While the twisted old Joseph may ‘look about to cut a caper’ when he gloats that the evil doer ‘grinning at death’ means that ‘the devil has made away with his soul’ I think my own reaction of dismay at the bleakness of it all is fairly typical of readers.

While Heathcliff’s lack of insight may be realistic, the circumstances of his death aren’t; one gathers from the time frame that he, a healthy man in early middle age, has died after starving himself for less than a week. As we may assume he hasn’t been depriving himself of water, it wouldn’t be possible for him to die from of starvation so quickly, though he might well be in a state of collapse. Heathcliff’s body is found staring out of an open window, and it seems fair enough to assume that a supernatural element has played its part in his end.

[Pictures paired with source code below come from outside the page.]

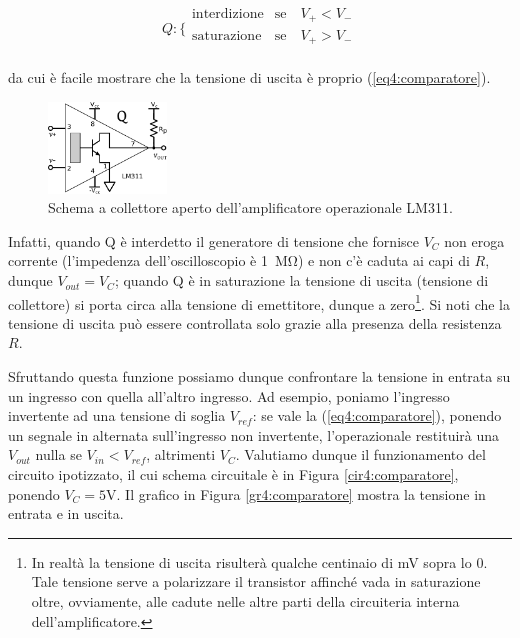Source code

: \begin{equation}
Q : \bigg \{
\begin{array}{rl}
\mathrm{interdizione} & \mathrm{se} \quad V_+ < V_- \\
\mathrm{saturazione} & \mathrm{se} \quad V_+ > V_- \\
\end{array}
\label{eq4:comparatore_Q}
\end{equation}

da cui è facile mostrare che la tensione di uscita è proprio (\ref{eq4:comparatore}).

\begin{figure}
  \begin{center}
    \includegraphics[width=0.280\textwidth]{../E04/latex/c_LM311.pdf}
  \end{center}
  \caption{Schema a collettore aperto dell'amplificatore operazionale LM311.}
  \label{cir4:open_collector}
\end{figure}

Infatti, quando Q è interdetto il generatore di tensione che fornisce $V_C$ non eroga corrente (l'impedenza dell'oscilloscopio è \SI{1}{\Mohm}) e non c'è caduta ai capi di $R$, dunque $V_{out}=V_C$; quando Q è in saturazione la tensione di uscita (tensione di collettore) si porta circa alla tensione di emettitore, dunque a zero\footnote{In realtà la tensione di uscita risulterà qualche centinaio di \si{\milli\volt} sopra lo $0$. Tale tensione serve a polarizzare il transistor affinché vada in saturazione oltre, ovviamente, alle cadute nelle altre parti della circuiteria interna dell'amplificatore.}. Si noti che la tensione di uscita può essere controllata solo grazie alla presenza della resistenza $R$.

Sfruttando questa funzione possiamo dunque confrontare la tensione in entrata su un ingresso con quella all'altro ingresso. Ad esempio, poniamo l'ingresso invertente ad una tensione di soglia $V_{ref}$: se vale la (\ref{eq4:comparatore}), ponendo un segnale in alternata sull'ingresso non invertente, l'operazionale restituirà una $V_{out}$ nulla se $V_{in}<V_{ref}$, altrimenti $V_C$. Valutiamo dunque il funzionamento del circuito ipotizzato, il cui schema circuitale è in Figura \ref{cir4:comparatore}, ponendo $V_{C}=5$\si{\volt}. Il grafico in Figura \ref{gr4:comparatore} mostra la tensione in entrata e in uscita.

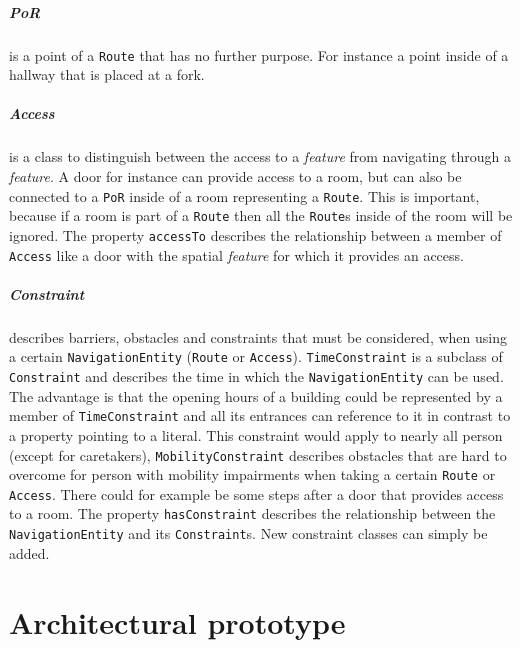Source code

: \documentclass[draft,final]{vutinfth} %
\begin{document}
\subparagraph{PoR} is a point of a \texttt{Route} that has no further purpose. For instance a point inside of a hallway that is placed at a fork.

\subparagraph{Access} is a class to distinguish between the access to a \textit{feature} from navigating through a \textit{feature}. A door for instance can provide access to a room, but can also be connected to a \texttt{PoR} inside of a room representing a \texttt{Route}. This is important, because if a room is part of a \texttt{Route} then all the \texttt{Route}s inside of the room will be ignored. The property \texttt{accessTo} describes the relationship between a member of \texttt{Access} like a door with the spatial \textit{feature} for which it provides an access. 

\subparagraph{Constraint} describes barriers, obstacles and constraints that must be considered, when using a certain \texttt{NavigationEntity} (\texttt{Route} or \texttt{Access}). \texttt{TimeConstraint} is a subclass of \texttt{Constraint} and describes the time in which the \texttt{NavigationEntity} can be used. The advantage is that the opening hours of a building could be represented by a member of \texttt{TimeConstraint} and all its entrances can reference to it in contrast to a property pointing to a literal. This constraint would apply to nearly all person (except for caretakers), \texttt{MobilityConstraint} describes obstacles that are hard to overcome for person with mobility impairments when taking a certain \texttt{Route} or \texttt{Access}. There could for example be some steps after a door that provides access to a room. The property \texttt{hasConstraint} describes the relationship between the \texttt{NavigationEntity} and its \texttt{Constraint}s. New constraint classes can simply be added.

\section{Architectural prototype}
\label{solution-architectural-prototype}
\end{document}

It is dismal that Heathcliff is unable ever to appreciate the extent of his wrongdoing, or to wish to make amends– and his indifference to Nelly’s unimaginative but courageous warnings about the spiritual consequences of the hate filled life he has led, and the misery he has caused, is taken by some readers – I think entirely mistakenly – as evidence that the author shared his conviction about this. I gather from various poems of Emily Bronte  that she was fascinated by the spiritual fate of he unrepentant, Byronic sinner, and one may conclude that Heathcliff was her literary experiment in this direction.

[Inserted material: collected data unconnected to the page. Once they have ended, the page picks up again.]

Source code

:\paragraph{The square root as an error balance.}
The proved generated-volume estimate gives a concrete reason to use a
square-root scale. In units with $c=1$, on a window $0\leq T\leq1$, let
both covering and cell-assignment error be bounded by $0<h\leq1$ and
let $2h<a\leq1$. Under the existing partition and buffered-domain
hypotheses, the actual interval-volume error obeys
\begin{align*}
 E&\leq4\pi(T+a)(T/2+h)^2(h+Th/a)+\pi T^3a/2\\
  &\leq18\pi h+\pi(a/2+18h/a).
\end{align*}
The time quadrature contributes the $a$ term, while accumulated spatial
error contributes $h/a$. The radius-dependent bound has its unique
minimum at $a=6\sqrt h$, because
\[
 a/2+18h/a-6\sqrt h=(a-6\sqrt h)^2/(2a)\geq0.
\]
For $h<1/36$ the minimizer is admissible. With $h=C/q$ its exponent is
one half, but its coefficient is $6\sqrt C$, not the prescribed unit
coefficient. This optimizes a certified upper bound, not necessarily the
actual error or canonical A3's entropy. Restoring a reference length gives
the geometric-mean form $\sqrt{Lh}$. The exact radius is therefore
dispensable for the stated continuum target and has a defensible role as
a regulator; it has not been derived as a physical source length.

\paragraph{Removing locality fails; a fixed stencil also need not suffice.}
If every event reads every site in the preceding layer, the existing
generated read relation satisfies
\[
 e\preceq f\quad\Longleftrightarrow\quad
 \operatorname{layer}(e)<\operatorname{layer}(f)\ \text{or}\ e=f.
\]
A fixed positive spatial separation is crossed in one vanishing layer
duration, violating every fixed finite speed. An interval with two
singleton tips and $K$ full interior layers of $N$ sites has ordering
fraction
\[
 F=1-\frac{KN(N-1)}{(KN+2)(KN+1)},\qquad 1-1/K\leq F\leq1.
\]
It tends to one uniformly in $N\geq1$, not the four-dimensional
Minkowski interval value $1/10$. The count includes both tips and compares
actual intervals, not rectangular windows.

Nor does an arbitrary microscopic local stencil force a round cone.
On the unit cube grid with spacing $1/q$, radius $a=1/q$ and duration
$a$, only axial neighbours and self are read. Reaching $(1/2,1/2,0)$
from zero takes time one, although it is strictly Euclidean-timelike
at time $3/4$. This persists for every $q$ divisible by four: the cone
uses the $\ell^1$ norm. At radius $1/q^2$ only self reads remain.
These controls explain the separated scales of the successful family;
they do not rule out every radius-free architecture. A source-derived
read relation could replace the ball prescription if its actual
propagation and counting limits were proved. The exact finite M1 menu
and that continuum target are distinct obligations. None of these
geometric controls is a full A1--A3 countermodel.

Interestingly, the last, evocative sentence of the book – Lockwood’s reflections on ‘the quiet earth’ as he stands at dusk by the graves in the churchyard on the moor, surrounded by ‘harebells’ and fluttering moths, is certainly inspired; but while it distances the reader to some extent from the excesses and malignant passion that has come before, it can’t really make up for the lack of a satisfying conclusion.

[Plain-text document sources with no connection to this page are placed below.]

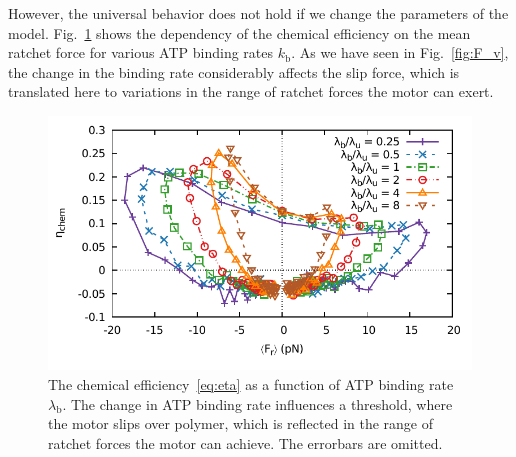 \documentclass[aps,pre,twocolumn,showpacs,showkeys,superscriptaddress,floatfix]{revtex4-1}
\begin{document}
However, the universal behavior does not hold if we change the parameters of the model. 
Fig.~\ref{fig:rates_efficiencty} shows the dependency of the chemical efficiency on the mean ratchet force for various ATP binding rates $k_\text{b}$. 
As we have seen in Fig.~\ref{fig:F_v}, the change in the binding rate considerably affects the slip force, 
which is translated here to variations in the range of ratchet forces the motor can exert.
\begin{figure}[t]
\centering
\includegraphics[width=.9\linewidth,height=!]{lambda_eta.pdf}
\caption{\label{fig:rates_efficiencty}
The chemical efficiency~\eqref{eq:eta} as a function of ATP binding rate $\lambda_\text{b}$.
The change in ATP binding rate influences a threshold, where the motor slips over polymer, which is reflected in the range of ratchet forces the motor can achieve. 
The errorbars are omitted. 
}
\end{figure}
\end{document}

By contrast, ‘Frankenstein’ does give a resounding conclusion to the tormented monster’s obsessive hunting down of his contemptuous creator. When ‘the creature’ realizes that he loved the now dead Frankenstein as much as he hated him, and mourns over his body, the text becomes purely tragic, for all it’s theatrical nature; –

‘ “Wretch!” I said. “It is well that you come here to whine over the desolation that you have made…Hypocritical fiend! If he whom you mourn still lived, still he would be the object, again would he become the prey, of your accursed vengeance.”…
‘”Oh, it is not thus – not thus!” interrupted the being. “…No guilt, no malignity, no misery, can be found comparable to mine. ..I have devoted my creator, the select specimen of all that is worthy of love and admiration among men, to misery…I shall die…”’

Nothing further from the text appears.